A la suite de Jean LlMPENS qui avait succédé à Philippe ROISIN en 1988, Vincent IDE présida aux destinées du club. La succession était difficile. Vincent IDE releva le défi, veillant à consolider les structures financières du club qui devaient supporter les charges des investissements réalisés d’une part, et à maintenir le cap au niveau sportif d’ autre part. La convivialité sur les terrains et au bar, sous le regard amusé de Nadine, restait la marque de fabrique du club.

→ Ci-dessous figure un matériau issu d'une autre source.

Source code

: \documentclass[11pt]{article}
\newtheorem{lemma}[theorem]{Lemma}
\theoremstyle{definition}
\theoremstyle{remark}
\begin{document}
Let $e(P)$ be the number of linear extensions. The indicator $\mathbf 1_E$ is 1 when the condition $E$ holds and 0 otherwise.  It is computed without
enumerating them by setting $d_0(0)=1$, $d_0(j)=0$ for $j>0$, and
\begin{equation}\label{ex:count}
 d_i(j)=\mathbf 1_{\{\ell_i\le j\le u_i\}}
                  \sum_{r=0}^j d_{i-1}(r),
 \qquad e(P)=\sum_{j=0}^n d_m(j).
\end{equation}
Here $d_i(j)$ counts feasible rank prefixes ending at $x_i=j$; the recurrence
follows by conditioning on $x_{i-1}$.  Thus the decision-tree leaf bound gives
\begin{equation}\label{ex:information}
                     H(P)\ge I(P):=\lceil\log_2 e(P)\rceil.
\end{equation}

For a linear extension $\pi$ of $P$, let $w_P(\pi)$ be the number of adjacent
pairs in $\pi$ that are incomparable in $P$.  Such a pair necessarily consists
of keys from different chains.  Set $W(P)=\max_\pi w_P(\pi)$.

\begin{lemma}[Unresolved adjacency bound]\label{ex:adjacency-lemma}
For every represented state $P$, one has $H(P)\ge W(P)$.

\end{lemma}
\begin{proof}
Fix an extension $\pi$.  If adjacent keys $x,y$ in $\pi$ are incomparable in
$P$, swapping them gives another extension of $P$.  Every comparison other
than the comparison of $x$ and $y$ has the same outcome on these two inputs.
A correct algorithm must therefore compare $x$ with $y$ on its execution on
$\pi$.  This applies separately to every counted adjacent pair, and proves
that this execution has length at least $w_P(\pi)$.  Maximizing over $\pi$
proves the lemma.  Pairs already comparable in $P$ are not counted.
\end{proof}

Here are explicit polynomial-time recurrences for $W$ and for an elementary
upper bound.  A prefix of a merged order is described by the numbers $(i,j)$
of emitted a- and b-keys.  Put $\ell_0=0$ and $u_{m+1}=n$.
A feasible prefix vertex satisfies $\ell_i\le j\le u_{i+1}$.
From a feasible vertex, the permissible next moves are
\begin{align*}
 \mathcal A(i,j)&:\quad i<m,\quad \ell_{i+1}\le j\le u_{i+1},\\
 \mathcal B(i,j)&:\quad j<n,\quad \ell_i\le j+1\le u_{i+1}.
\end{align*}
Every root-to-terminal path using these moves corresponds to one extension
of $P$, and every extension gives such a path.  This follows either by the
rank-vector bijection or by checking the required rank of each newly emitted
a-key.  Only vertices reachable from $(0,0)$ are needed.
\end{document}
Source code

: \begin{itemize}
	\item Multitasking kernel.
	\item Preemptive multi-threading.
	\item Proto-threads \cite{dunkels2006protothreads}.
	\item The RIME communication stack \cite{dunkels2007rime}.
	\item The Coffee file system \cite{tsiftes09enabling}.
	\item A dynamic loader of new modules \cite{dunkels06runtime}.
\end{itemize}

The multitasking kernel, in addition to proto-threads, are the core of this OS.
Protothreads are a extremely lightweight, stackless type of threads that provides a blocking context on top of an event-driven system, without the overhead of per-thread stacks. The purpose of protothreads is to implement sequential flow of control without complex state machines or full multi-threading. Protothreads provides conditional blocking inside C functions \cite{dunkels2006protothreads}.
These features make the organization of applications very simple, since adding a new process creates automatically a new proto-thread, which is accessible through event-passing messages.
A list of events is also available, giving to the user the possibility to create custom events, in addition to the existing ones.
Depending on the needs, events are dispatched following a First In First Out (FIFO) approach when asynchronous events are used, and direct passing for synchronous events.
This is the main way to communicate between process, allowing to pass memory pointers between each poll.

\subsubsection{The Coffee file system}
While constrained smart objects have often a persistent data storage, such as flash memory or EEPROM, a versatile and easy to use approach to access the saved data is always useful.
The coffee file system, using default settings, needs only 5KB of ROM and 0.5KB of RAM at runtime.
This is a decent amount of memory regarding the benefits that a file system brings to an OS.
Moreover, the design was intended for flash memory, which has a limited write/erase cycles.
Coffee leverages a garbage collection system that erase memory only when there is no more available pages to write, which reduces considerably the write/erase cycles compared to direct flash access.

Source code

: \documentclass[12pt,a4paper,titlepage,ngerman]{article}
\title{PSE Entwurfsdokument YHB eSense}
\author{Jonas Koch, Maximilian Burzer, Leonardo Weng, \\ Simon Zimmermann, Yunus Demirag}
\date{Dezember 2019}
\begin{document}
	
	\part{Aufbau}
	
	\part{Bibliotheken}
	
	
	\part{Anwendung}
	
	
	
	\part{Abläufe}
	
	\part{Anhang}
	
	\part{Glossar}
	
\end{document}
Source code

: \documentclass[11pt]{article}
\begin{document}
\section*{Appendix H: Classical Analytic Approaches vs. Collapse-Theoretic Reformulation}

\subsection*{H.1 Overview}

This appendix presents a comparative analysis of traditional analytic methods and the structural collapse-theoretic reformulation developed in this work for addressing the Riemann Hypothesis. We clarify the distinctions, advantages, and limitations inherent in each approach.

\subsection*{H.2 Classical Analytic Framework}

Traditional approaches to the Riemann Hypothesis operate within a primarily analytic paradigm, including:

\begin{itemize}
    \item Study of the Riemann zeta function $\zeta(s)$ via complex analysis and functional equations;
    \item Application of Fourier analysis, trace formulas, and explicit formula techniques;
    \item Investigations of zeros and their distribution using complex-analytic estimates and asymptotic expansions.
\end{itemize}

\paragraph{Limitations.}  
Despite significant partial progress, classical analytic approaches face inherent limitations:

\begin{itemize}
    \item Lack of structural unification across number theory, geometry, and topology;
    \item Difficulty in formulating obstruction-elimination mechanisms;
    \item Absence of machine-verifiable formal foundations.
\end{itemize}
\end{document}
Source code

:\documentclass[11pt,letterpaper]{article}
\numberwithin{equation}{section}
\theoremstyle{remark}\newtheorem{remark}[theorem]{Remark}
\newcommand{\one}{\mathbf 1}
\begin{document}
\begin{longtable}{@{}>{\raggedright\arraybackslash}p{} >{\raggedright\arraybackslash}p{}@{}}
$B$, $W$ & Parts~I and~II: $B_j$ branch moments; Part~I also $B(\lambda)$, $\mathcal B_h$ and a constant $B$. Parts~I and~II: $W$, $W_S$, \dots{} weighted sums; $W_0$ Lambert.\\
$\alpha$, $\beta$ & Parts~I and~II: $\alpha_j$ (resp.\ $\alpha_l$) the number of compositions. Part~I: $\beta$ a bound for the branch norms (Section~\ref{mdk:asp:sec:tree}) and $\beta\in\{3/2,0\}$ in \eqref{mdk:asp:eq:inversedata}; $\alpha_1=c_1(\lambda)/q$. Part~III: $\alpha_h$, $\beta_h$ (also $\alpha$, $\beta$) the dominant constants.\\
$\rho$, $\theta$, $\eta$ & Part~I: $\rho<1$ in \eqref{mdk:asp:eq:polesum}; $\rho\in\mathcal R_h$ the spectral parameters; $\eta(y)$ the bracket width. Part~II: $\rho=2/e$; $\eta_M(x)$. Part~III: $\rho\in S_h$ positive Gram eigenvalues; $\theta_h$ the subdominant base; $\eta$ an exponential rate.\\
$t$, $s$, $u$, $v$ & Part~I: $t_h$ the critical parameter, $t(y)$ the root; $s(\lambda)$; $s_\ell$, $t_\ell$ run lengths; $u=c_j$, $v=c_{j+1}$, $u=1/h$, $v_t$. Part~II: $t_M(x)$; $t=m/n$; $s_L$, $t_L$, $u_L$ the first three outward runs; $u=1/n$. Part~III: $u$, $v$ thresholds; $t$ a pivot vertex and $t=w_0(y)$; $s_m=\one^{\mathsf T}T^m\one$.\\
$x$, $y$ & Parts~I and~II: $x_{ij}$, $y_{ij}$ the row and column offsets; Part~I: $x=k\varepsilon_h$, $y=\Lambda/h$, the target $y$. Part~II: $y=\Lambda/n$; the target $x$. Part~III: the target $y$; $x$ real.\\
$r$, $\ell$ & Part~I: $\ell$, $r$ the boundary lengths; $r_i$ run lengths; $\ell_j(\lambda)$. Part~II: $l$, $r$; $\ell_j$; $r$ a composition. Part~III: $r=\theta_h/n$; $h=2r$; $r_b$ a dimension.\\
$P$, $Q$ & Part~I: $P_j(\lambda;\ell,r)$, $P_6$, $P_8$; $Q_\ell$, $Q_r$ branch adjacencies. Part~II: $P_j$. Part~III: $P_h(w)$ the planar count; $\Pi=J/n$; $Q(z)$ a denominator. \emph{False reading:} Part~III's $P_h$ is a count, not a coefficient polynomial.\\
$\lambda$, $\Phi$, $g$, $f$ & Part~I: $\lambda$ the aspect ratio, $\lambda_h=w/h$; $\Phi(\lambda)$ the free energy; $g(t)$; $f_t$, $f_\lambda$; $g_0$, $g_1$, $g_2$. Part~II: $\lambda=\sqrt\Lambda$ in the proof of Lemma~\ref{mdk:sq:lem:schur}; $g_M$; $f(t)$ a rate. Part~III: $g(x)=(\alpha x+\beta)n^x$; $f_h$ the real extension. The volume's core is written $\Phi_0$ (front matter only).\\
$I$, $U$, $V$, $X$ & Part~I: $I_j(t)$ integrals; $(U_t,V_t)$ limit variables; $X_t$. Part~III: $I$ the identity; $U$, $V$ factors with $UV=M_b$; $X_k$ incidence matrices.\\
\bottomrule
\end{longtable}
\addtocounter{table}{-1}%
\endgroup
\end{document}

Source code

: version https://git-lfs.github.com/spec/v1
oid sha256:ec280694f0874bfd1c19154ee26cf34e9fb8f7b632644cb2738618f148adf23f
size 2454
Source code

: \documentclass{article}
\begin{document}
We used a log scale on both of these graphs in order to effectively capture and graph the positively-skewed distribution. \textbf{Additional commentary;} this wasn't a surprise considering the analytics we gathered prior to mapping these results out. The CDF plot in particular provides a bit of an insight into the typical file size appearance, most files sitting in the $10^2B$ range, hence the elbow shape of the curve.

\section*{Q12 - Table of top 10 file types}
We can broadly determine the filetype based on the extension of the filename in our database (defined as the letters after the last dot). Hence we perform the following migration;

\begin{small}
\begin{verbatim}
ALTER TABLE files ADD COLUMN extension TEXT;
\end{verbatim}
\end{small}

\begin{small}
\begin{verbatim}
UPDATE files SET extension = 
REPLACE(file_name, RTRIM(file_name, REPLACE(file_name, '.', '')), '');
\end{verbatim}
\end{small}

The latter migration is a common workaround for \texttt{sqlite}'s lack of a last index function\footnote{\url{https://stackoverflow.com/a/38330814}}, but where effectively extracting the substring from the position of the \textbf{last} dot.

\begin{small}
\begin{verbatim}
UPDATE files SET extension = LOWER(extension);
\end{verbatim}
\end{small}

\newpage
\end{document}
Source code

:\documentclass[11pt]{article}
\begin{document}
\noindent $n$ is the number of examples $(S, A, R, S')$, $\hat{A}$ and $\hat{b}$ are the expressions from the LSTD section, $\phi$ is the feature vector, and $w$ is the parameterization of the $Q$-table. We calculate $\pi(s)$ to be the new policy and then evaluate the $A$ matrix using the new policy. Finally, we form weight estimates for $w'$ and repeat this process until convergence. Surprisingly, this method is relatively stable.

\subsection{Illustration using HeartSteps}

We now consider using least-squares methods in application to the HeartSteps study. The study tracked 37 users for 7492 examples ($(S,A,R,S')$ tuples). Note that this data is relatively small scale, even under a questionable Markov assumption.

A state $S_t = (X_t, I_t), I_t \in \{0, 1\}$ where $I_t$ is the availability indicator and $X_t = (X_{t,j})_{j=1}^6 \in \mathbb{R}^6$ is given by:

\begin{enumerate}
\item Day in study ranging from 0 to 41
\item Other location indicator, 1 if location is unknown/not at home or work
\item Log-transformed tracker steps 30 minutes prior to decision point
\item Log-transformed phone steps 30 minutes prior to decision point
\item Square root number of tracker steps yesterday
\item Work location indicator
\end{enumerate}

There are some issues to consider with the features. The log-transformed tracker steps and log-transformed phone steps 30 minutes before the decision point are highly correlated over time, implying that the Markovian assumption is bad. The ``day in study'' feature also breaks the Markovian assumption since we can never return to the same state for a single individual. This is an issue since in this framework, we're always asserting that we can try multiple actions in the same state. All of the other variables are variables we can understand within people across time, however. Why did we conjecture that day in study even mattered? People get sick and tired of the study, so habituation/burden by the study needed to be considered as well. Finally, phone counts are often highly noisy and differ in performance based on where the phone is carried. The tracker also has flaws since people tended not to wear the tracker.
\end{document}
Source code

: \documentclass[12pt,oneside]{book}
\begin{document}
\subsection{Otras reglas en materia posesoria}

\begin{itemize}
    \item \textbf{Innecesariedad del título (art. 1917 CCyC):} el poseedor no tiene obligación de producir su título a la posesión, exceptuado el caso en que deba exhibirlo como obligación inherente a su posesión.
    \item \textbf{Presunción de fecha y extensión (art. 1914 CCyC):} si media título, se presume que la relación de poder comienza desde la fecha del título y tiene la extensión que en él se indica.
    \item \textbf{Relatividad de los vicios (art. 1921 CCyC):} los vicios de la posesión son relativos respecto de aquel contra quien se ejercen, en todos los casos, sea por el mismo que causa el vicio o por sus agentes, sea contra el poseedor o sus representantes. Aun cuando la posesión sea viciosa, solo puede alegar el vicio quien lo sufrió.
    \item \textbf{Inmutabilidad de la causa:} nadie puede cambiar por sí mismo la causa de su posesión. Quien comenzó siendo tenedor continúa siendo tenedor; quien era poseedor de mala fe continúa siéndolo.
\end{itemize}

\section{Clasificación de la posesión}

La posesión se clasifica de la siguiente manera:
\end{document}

De nombreux membres se souviennent des soirées du vendredi au club house, haut lieu de la vie nocturne montoise !

  • L’Ecole des Jeunes

Le comité cherchait à professionnaliser les structures existantes par la mise sur pied d’une véritable école d’enseignement du tennis à destination des jeunes, de l’initiation à la compétition. It fallait trouver l’oiseau rare, motivé, organisé et compétent. Jacques LERICHE fut l’homme de la situation, permettant l’éclosion de jeunes pousses talentueuses sur les terrains de l’ avenue du tir qui ont vu passer d’excellentes raquettes, Maxime AUTHOM, Germain GIGOUNON et bien d’autres ... Il fut aidé en cette tâche par une formidable équipe de professeurs dont le regretté Bernard DURAY.

Le cadre montois devenait un peu trop étroit pour Jacques LERICHE qui mit ensuite ses talents au service de l’Association Francophone de Tennis (A.F.T.) en 1998. Le comité de l’époque présidé par Pierre ANDRIEN épaulé par le vice-président Pierre ADANT, ne pouvait empêcher cette légitime reconnaissance.

La fin du siècle vit l’arrivée de Michel PIERQUIN à la présidence du Club. Il s’efforça de consolider les acquis de l’école de tennis.

 

  • Le Déménagement

La réussite sportive de club de football voisin et notamment la montée en division I à l’issue de la saison 2000 – 2001 allait modifier le site accueillant nos installations.

La nouvelle tribune érigée à l’endroit de l’ancienne tribune debout entraîna la démolition du chalet en bois dans un premier temps et la suppression des terrains dans une deuxième phase. Résistait aux coups de pioche et ou bulldozer, le terrain central, au pied de la terrasse.

Où allions-nous croiser la raquette?

Plusieurs solutions ont été envisagées avec les responsables de la ville et finalement, le choix s’est porté sur le terrain situé à l’arrière de l’école des Ursulines, en bordure de la rue Valenciennoise.

Enfin, les neuf terrains qui portent le nom d’un ancien président et dont deux sont munis d’un éclairage, furent inaugurés en juin 2003 sous la présidence de Grégory DEMAL. Ils étaient magnifiques mais… éloignés du club house et cette situation inconfortable dura deux saisons.

  • Le Nouveau Club House

Nos membres restés, en grande majorité, fidèles à leur club pratiquèrent leur sport favori à proximité d’un vaste chantier. Ils pouvaient ainsi assister au jour le jour à l’érection de ce qui allait devenir leur nouvelle demeure.

La patience fut incontestablement récompensée. Le nouveau club house, pagode vaste et lumineuse sur trois niveaux, à la terrasse panoramique, exploitée pour la première fois lors de la Ducasse de Mons 2005, fut inauguré officiellement un samedi du mois de mai 2007 par le Bourgmestre de la Ville de Mons Elio DI RUPO.

  • Vers l’Avenir

Le Royal Albert-Elisabeth Club Tennis de Mons est un jeune tennisman de plus de 100 ans. Il se porte bien, a des projets plein la tête, et notamment la construction d’une nouvelle structure couverte avec deux terrains en green-set. Celle-ci permettra de développer le volet sportif au sein du club et favorisera l’évolution des jeunes joueurs bien soignés par Jacques LERICHE qui, avec l’équipe LDTC (Leriche Daufresne Tennis Compétition), a fait son retour au RAECT Mons depuis 2014, après une parenthèse de plus de 20 ans au service de l’Association Francophone de Tennis (A.F.T.).